Data entries
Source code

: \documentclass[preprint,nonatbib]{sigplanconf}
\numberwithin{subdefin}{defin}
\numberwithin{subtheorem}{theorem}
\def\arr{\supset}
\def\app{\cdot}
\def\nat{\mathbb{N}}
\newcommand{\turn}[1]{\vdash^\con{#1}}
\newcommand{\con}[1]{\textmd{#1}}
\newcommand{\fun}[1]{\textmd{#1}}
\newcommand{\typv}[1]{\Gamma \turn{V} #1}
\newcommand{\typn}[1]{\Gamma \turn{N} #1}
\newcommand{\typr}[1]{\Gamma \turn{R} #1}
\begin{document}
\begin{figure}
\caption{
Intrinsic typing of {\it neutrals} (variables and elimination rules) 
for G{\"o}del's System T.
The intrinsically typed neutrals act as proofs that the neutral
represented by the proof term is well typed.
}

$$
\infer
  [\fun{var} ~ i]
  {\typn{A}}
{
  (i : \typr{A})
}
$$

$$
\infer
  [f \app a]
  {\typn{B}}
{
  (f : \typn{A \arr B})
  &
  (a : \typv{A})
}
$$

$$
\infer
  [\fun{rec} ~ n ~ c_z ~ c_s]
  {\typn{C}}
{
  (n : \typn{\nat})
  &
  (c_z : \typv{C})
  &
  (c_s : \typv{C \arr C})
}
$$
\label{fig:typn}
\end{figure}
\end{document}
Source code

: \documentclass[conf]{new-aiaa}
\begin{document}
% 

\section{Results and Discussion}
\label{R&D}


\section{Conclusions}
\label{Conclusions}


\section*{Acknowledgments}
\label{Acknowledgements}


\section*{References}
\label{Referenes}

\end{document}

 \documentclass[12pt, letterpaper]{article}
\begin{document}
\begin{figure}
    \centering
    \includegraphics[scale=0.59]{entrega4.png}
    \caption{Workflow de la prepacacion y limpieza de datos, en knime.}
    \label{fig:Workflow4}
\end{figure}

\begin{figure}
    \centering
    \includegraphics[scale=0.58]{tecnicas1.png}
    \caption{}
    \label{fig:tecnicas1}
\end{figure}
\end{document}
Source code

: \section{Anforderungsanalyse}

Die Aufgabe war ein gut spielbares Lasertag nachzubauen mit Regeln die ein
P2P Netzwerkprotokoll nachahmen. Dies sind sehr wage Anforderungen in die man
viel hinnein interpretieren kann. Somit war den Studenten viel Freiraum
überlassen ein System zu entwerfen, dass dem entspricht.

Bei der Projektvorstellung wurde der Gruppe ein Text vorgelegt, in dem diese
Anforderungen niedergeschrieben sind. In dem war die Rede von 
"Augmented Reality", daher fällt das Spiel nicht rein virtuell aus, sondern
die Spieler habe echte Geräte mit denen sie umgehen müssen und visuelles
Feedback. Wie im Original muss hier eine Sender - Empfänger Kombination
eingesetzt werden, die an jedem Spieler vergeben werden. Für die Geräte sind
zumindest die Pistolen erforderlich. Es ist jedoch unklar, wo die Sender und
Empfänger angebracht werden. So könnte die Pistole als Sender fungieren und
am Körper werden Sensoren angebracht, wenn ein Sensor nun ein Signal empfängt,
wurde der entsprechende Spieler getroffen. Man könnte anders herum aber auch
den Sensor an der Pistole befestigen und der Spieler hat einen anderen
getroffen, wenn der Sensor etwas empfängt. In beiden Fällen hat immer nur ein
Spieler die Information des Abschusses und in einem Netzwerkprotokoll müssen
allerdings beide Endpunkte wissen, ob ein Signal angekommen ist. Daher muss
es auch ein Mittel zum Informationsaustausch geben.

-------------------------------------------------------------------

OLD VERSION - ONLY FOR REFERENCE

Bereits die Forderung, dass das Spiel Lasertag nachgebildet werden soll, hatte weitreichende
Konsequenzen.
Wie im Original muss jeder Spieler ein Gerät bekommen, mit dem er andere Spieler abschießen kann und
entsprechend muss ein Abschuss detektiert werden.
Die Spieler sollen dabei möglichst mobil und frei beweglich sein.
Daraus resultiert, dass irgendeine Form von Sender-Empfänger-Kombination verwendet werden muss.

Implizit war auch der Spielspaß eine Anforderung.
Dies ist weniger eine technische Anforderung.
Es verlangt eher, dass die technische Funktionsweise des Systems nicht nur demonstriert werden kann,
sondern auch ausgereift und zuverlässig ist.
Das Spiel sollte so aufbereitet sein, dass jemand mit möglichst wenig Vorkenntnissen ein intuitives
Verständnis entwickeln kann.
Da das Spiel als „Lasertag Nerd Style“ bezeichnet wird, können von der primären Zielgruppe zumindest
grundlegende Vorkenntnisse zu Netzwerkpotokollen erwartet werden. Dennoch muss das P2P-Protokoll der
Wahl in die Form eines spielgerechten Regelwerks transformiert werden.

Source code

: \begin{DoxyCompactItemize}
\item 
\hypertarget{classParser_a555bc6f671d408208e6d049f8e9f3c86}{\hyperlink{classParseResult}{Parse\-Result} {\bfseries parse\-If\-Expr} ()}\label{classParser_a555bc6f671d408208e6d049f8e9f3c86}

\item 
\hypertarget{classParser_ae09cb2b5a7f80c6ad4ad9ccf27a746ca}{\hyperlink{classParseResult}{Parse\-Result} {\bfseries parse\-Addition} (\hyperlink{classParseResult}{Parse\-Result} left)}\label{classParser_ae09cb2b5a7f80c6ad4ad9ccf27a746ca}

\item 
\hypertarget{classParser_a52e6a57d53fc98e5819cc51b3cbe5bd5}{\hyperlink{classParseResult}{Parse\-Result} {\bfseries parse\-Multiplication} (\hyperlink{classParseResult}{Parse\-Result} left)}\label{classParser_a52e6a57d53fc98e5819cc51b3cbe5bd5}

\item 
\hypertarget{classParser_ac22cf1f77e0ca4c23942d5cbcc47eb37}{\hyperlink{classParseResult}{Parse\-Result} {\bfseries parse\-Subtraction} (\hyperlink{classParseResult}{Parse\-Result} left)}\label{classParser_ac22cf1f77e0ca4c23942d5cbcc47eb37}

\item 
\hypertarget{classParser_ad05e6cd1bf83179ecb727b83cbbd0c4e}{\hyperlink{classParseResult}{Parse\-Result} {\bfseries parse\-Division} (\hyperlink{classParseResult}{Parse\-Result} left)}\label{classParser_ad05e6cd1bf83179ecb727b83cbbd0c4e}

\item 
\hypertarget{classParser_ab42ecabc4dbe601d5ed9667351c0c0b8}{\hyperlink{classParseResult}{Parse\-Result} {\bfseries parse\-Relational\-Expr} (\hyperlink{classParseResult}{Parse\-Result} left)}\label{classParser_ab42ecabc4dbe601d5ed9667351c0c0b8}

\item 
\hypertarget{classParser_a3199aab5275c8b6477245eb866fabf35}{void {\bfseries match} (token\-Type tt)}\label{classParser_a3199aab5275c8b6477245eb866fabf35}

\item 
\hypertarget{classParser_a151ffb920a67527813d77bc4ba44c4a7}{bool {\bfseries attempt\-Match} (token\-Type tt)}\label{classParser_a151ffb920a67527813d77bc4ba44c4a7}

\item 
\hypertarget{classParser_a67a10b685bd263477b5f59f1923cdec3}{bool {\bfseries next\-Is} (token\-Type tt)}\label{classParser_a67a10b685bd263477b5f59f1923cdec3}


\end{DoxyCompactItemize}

## DIRECTIONS FOR THIS TASK
What you return should be exactly the lines above, starting at the one with "P2P Netzwerkprotokoll nachahmen." and ending at the one with "eingesetzt werden, die", and nothing else.

## SOLUTION TO THE PROBLEM
P2P Netzwerkprotokoll nachahmen. Dies sind sehr wage Anforderungen in die man
viel hinnein interpretieren kann. Somit war den Studenten viel Freiraum
überlassen ein System zu entwerfen, dass dem entspricht.

Bei der Projektvorstellung wurde der Gruppe ein Text vorgelegt, in dem diese
Anforderungen niedergeschrieben sind. In dem war die Rede von 
"Augmented Reality", daher fällt das Spiel nicht rein virtuell aus, sondern
die Spieler habe echte Geräte mit denen sie umgehen müssen und visuelles
Feedback. Wie im Original muss hier eine Sender - Empfänger Kombination
eingesetzt werden, die an jedem Spieler vergeben werden. Für die Geräte sind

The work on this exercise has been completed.